WISCONSIN (MEDIA GENERAL) — Ariens Manufacturing changed its prayer-on-the-job policy Thursday, drawing pushback from dozens of Muslim employees who say they’re now out of a job.
Before this week, Somali Muslims employed by Ariens were allowed to leave the production line twice a shift to pray two of the five prayers their faith requires of them daily. They prayed five minutes at a time, designating their specific duties to colleagues.
A spokesperson for the Brillion-based equipment manufacturer said in a statement, in part:
We are asking employees to pray during scheduled breaks in designated prayer rooms. Our manufacturing environment does not allow for unscheduled breaks in production.”
Those affected said praying only during a meal break goes against Muslim practice.
“If someone tells you, ‘You pray on your break,’ and the break time is not the prayer time? It will be impossible to pray,” said Green Bay Masjid Imam Hasan Abdi.
Former Ariens equipment painter Ibrahim Mehemmed held out his unemployment packet and told us, “We pray by the time.
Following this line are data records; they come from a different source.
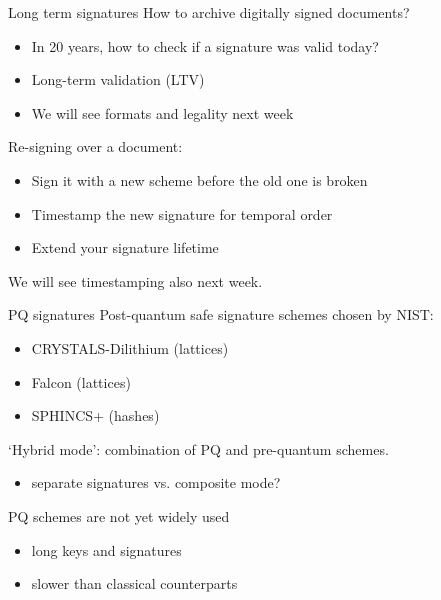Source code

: \begin{frame}{Long term signatures}
  How to archive digitally signed documents?
  \begin{itemize}[<+(1)->]
    \item In 20 years, how to check if a signature was valid today?
    \item Long-term validation (LTV)
    \item We will see formats and legality next week
  \end{itemize}

  \pause
  Re-signing over a document:
  \begin{itemize}[<+(1)->]
    \item Sign it with a new scheme before the old one is broken
    \item Timestamp the new signature for temporal order
    \item Extend your signature lifetime
  \end{itemize}

  \pause
  We will see timestamping also next week.
\end{frame}

\begin{frame}{PQ signatures}
  Post-quantum safe signature schemes chosen by NIST:
  \begin{itemize}[<+(1)->]
    \item CRYSTALS-Dilithium (lattices)
    \item Falcon (lattices)
    \item SPHINCS+ (hashes)
  \end{itemize}

  \vspace*{0.5em}

  \pause
  `Hybrid mode': combination of PQ and pre-quantum schemes.
  \begin{itemize}[<+(1)->]
    \item separate signatures vs. composite mode?
  \end{itemize}

  \vspace*{0.5em}

  \pause
  PQ schemes are not yet widely used
  \begin{itemize}
    \item long keys and signatures
    \item slower than classical counterparts
  \end{itemize}
\end{frame}


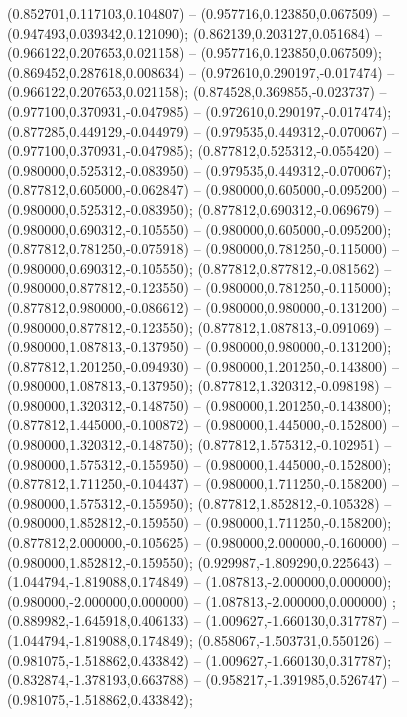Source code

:  (0.852701,0.117103,0.104807) -- (0.957716,0.123850,0.067509) -- (0.947493,0.039342,0.121090);
 (0.862139,0.203127,0.051684) -- (0.966122,0.207653,0.021158) -- (0.957716,0.123850,0.067509);
 (0.869452,0.287618,0.008634) -- (0.972610,0.290197,-0.017474) -- (0.966122,0.207653,0.021158);
 (0.874528,0.369855,-0.023737) -- (0.977100,0.370931,-0.047985) -- (0.972610,0.290197,-0.017474);
 (0.877285,0.449129,-0.044979) -- (0.979535,0.449312,-0.070067) -- (0.977100,0.370931,-0.047985);
 (0.877812,0.525312,-0.055420) -- (0.980000,0.525312,-0.083950) -- (0.979535,0.449312,-0.070067);
 (0.877812,0.605000,-0.062847) -- (0.980000,0.605000,-0.095200) -- (0.980000,0.525312,-0.083950);
 (0.877812,0.690312,-0.069679) -- (0.980000,0.690312,-0.105550) -- (0.980000,0.605000,-0.095200);
 (0.877812,0.781250,-0.075918) -- (0.980000,0.781250,-0.115000) -- (0.980000,0.690312,-0.105550);
 (0.877812,0.877812,-0.081562) -- (0.980000,0.877812,-0.123550) -- (0.980000,0.781250,-0.115000);
 (0.877812,0.980000,-0.086612) -- (0.980000,0.980000,-0.131200) -- (0.980000,0.877812,-0.123550);
 (0.877812,1.087813,-0.091069) -- (0.980000,1.087813,-0.137950) -- (0.980000,0.980000,-0.131200);
 (0.877812,1.201250,-0.094930) -- (0.980000,1.201250,-0.143800) -- (0.980000,1.087813,-0.137950);
 (0.877812,1.320312,-0.098198) -- (0.980000,1.320312,-0.148750) -- (0.980000,1.201250,-0.143800);
 (0.877812,1.445000,-0.100872) -- (0.980000,1.445000,-0.152800) -- (0.980000,1.320312,-0.148750);
 (0.877812,1.575312,-0.102951) -- (0.980000,1.575312,-0.155950) -- (0.980000,1.445000,-0.152800);
 (0.877812,1.711250,-0.104437) -- (0.980000,1.711250,-0.158200) -- (0.980000,1.575312,-0.155950);
 (0.877812,1.852812,-0.105328) -- (0.980000,1.852812,-0.159550) -- (0.980000,1.711250,-0.158200);
 (0.877812,2.000000,-0.105625) -- (0.980000,2.000000,-0.160000) -- (0.980000,1.852812,-0.159550);
 (0.929987,-1.809290,0.225643) -- (1.044794,-1.819088,0.174849) -- (1.087813,-2.000000,0.000000);
 (0.980000,-2.000000,0.000000) -- (1.087813,-2.000000,0.000000) ;
 (0.889982,-1.645918,0.406133) -- (1.009627,-1.660130,0.317787) -- (1.044794,-1.819088,0.174849);
 (0.858067,-1.503731,0.550126) -- (0.981075,-1.518862,0.433842) -- (1.009627,-1.660130,0.317787);
 (0.832874,-1.378193,0.663788) -- (0.958217,-1.391985,0.526747) -- (0.981075,-1.518862,0.433842);
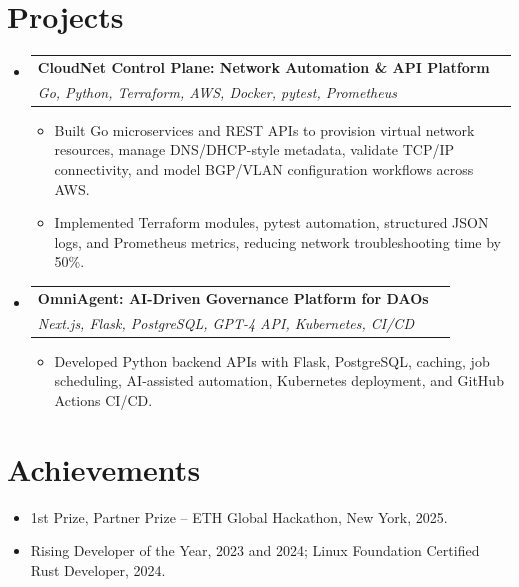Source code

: \documentclass[letterpaper,10pt]{article}
\makeatletter
\newcommand{\resumeItem}[1]{\item\small{#1\vspace{-2pt}}}
\newcommand{\resumeSubheading}[4]{\vspace{-2pt}\item
  \begin{tabular*}{1.0\textwidth}[t]{l@{\extracolsep{\fill}}r}
    \textbf{#1} & \textbf{\small #2} \\
    \textit{\small#3} & \textit{\small #4} \\
  \end{tabular*}\vspace{-7pt}}
\newcommand{\resumeItemListStart}{\begin{itemize}[leftmargin=*]}
\newcommand{\resumeItemListEnd}{\end{itemize}\vspace{-5pt}}
\newcommand{\resumeSubHeadingListStart}{\begin{itemize}[leftmargin=0in, label={}]}
\newcommand{\resumeSubHeadingListEnd}{\end{itemize}}
\makeatother
\begin{document}
\section{Projects}
\resumeSubHeadingListStart

  \resumeSubheading
    {CloudNet Control Plane: Network Automation \& API Platform}{}
    {Go, Python, Terraform, AWS, Docker, pytest, Prometheus}{ }
    \resumeItemListStart
      \resumeItem{Built Go microservices and REST APIs to provision virtual network resources, manage DNS/DHCP-style metadata, validate TCP/IP connectivity, and model BGP/VLAN configuration workflows across AWS.}
      \resumeItem{Implemented Terraform modules, pytest automation, structured JSON logs, and Prometheus metrics, reducing network troubleshooting time by 50\%.}
    \resumeItemListEnd

  \resumeSubheading
    {OmniAgent: AI-Driven Governance Platform for DAOs}{}
    {Next.js, Flask, PostgreSQL, GPT-4 API, Kubernetes, CI/CD}{ }
    \resumeItemListStart
      \resumeItem{Developed Python backend APIs with Flask, PostgreSQL, caching, job scheduling, AI-assisted automation, Kubernetes deployment, and GitHub Actions CI/CD.}
    \resumeItemListEnd

\resumeSubHeadingListEnd

\section{Achievements}
\resumeSubHeadingListStart
  \resumeItem{1st Prize, Partner Prize -- ETH Global Hackathon, New York, 2025.}
  \resumeItem{Rising Developer of the Year, 2023 and 2024; Linux Foundation Certified Rust Developer, 2024.}
\resumeSubHeadingListEnd
\end{document}
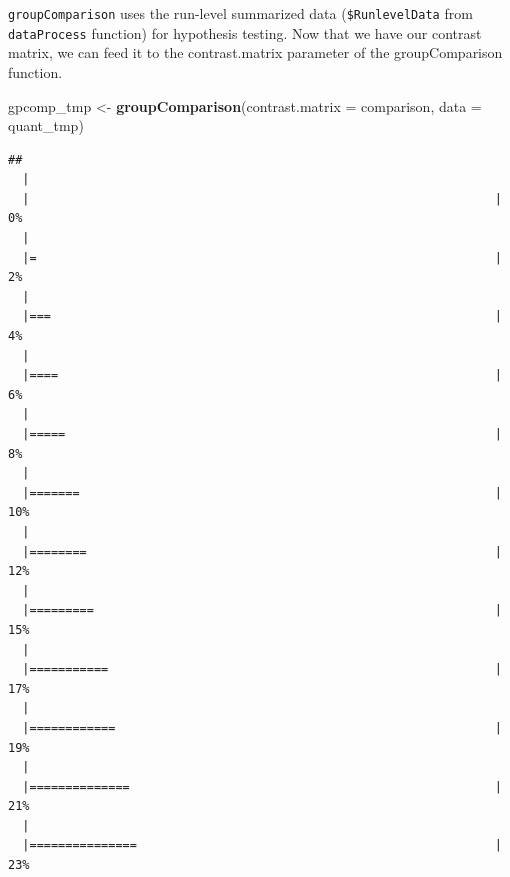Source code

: \documentclass[]{book}
\newenvironment{Shaded}{\begin{snugshade}}{\end{snugshade}}
\newcommand{\DataTypeTok}[1]{\textcolor[rgb]{0.13,0.29,0.53}{#1}}
\newcommand{\KeywordTok}[1]{\textcolor[rgb]{0.13,0.29,0.53}{\textbf{#1}}}
\newcommand{\NormalTok}[1]{#1}
\newcommand{\StringTok}[1]{\textcolor[rgb]{0.31,0.60,0.02}{#1}}
\begin{document}
\texttt{groupComparison} uses the run-level summarized data (\texttt{\$RunlevelData} from \texttt{dataProcess} function) for hypothesis testing. Now that we have our contrast matrix, we can feed it to the contrast.matrix parameter of the groupComparison function.

\begin{Shaded}
\begin{Highlighting}[]
\NormalTok{gpcomp_tmp <-}\StringTok{ }\KeywordTok{groupComparison}\NormalTok{(}\DataTypeTok{contrast.matrix =}\NormalTok{ comparison, }\DataTypeTok{data =}\NormalTok{ quant_tmp)}
\end{Highlighting}
\end{Shaded}

\begin{verbatim}
## 
  |                                                                       
  |                                                                 |   0%
  |                                                                       
  |=                                                                |   2%
  |                                                                       
  |===                                                              |   4%
  |                                                                       
  |====                                                             |   6%
  |                                                                       
  |=====                                                            |   8%
  |                                                                       
  |=======                                                          |  10%
  |                                                                       
  |========                                                         |  12%
  |                                                                       
  |=========                                                        |  15%
  |                                                                       
  |===========                                                      |  17%
  |                                                                       
  |============                                                     |  19%
  |                                                                       
  |==============                                                   |  21%
  |                                                                       
  |===============                                                  |  23%

\end{verbatim}
\end{document}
So they say, ‘If you don’t pray at the break time,’ they give us this [unemployment] paper to just leave.”
“We are open to any of the employees returning to work under the new policy or will look for openings in shifts that do not coincide with prayer time,” read a statement from Ariens. “We respect their faith, and we respect their decision regardless of their choice to return to work or not.”
An Ariens spokesperson says the policy change impacts 53 workers, ten of which have indicated they wish to stay in their current positions under the new policy.
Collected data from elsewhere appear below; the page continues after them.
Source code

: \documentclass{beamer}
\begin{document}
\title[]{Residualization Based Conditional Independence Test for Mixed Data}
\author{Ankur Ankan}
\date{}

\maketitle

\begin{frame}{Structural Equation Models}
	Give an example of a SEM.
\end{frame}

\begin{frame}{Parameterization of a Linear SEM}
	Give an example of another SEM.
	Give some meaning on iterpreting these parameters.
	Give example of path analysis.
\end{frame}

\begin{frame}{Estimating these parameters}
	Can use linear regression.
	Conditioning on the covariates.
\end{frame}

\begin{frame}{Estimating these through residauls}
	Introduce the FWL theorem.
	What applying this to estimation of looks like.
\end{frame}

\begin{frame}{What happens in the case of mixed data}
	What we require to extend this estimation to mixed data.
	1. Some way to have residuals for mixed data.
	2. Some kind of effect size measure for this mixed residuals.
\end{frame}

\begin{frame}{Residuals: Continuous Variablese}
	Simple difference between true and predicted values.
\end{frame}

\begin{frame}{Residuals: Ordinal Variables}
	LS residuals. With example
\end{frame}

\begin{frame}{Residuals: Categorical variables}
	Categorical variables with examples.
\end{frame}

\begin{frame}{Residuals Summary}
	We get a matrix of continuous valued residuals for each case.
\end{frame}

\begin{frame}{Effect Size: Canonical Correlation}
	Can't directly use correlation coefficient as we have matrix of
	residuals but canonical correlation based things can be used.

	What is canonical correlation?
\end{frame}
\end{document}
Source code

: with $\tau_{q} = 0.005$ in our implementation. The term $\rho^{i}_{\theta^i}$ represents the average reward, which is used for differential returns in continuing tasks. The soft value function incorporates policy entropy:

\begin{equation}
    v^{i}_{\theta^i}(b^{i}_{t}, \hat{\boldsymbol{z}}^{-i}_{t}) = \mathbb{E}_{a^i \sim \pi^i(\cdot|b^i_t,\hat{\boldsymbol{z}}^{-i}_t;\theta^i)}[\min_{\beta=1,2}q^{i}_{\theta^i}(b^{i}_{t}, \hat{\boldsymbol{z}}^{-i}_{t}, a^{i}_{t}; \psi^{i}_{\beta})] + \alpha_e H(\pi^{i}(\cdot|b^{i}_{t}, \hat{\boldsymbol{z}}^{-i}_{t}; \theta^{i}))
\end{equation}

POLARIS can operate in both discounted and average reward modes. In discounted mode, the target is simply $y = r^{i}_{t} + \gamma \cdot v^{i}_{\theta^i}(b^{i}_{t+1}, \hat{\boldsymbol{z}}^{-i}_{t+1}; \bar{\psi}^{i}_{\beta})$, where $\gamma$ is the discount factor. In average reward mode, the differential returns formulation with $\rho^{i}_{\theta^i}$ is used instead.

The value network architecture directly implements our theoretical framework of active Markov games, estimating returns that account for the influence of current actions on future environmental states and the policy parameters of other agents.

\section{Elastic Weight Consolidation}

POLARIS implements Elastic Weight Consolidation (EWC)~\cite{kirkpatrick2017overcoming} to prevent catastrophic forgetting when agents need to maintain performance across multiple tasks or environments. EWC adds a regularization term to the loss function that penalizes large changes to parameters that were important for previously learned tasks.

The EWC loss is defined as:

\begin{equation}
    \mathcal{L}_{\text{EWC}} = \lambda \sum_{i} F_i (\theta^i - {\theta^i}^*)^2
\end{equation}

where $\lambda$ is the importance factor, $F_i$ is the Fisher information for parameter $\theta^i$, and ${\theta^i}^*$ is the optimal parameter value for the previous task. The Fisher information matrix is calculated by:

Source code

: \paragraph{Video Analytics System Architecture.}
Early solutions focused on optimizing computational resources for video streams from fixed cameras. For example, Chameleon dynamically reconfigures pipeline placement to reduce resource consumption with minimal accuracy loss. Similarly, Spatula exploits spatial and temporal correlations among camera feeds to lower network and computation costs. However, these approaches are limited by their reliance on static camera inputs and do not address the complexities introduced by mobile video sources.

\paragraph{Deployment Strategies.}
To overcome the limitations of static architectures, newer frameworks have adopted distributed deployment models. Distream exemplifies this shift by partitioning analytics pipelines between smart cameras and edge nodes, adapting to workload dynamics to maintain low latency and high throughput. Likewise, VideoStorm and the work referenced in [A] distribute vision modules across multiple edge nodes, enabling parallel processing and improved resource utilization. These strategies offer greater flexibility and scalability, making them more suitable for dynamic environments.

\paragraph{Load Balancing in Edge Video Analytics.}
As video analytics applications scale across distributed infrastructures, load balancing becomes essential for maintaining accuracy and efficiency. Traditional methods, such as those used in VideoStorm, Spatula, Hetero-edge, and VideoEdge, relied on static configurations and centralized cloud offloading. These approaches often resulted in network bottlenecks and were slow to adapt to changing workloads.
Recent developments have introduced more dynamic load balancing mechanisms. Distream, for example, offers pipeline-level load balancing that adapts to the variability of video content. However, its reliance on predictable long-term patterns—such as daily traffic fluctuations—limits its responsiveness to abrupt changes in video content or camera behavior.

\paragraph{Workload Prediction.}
According to law listed by the Equal Opportunity Employment Commission, “an employer does not have to accommodate an employee’s religious beliefs or practices if doing so would cause undue hardship to the employer… [such as] decreased efficiency” (read the law here).
“I have been 35 years in America and I’ve never heard of a company that is not allowing its employees to pray five minutes. It is absolutely discrimination on its face,” said Adan Hurr.
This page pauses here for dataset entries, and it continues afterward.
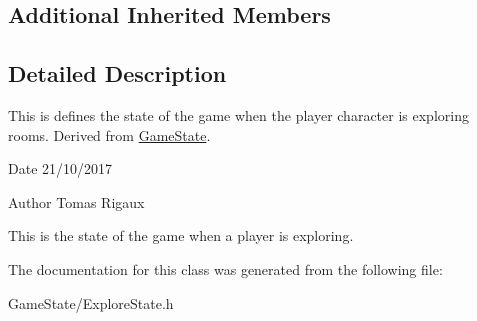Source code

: \subsection*{Additional Inherited Members}


\subsection{Detailed Description}
This is defines the state of the game when the player character is exploring rooms. Derived from \hyperlink{classGameState}{Game\-State}. 

\begin{DoxyDate}{Date}
21/10/2017 
\end{DoxyDate}
\begin{DoxyAuthor}{Author}
Tomas Rigaux
\end{DoxyAuthor}
This is the state of the game when a player is exploring. 

The documentation for this class was generated from the following file\-:\begin{DoxyCompactItemize}
\item 
Game\-State/Explore\-State.\-h\end{DoxyCompactItemize}
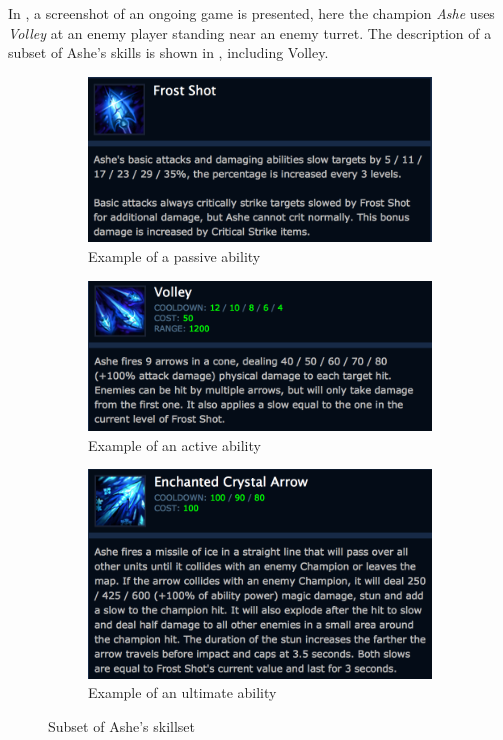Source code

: In , a screenshot of an ongoing game is presented, here the champion \emph{Ashe} uses \emph{Volley} at an enemy player standing near an enemy turret. The description of a subset of Ashe's skills is shown in , including Volley.

\begin{figure}[!htb]
  \centering
  \begin{subfigure}[b]{0.49\textwidth}
    \includegraphics[width=\textwidth]{img/frostshot.png}
    \caption{Example of a passive ability}\label{fig:frostshot}
  \end{subfigure}
  \begin{subfigure}[b]{0.49\textwidth}
    \includegraphics[width=\textwidth]{img/volley.png}
    \caption{Example of an active ability}\label{fig:volley}
  \end{subfigure}
  \begin{subfigure}[b]{0.49\textwidth}
    \includegraphics[width=\textwidth]{img/enchanted.png}
    \caption{Example of an ultimate ability}\label{fig:enchanted}
  \end{subfigure}
  \caption{Subset of Ashe's skillset~\cite{ashe}}\label{fig:ashe}
\end{figure}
“Allow me to pray so that I can go back to work and do what I love to do, which is working for Ariens. But we are not allowed to do that. Yesterday what happened was just a travesty,” he said.
Imam said he has concerns for the future of the Muslim population in Green Bay. “If they got fired now, there’s no way they’ll get to stay in Green Bay. They’ll have to move to find work,” he said.
Ariens Company tells Action 2 News they “put a considerable amount of effort into finding a solution that allows for employees of Muslim faith to pray during work hours.”
“We met with members of our Somalian employee group to better understand their needs and consulted with local representatives of Muslim faith,” a spokesperson wrote.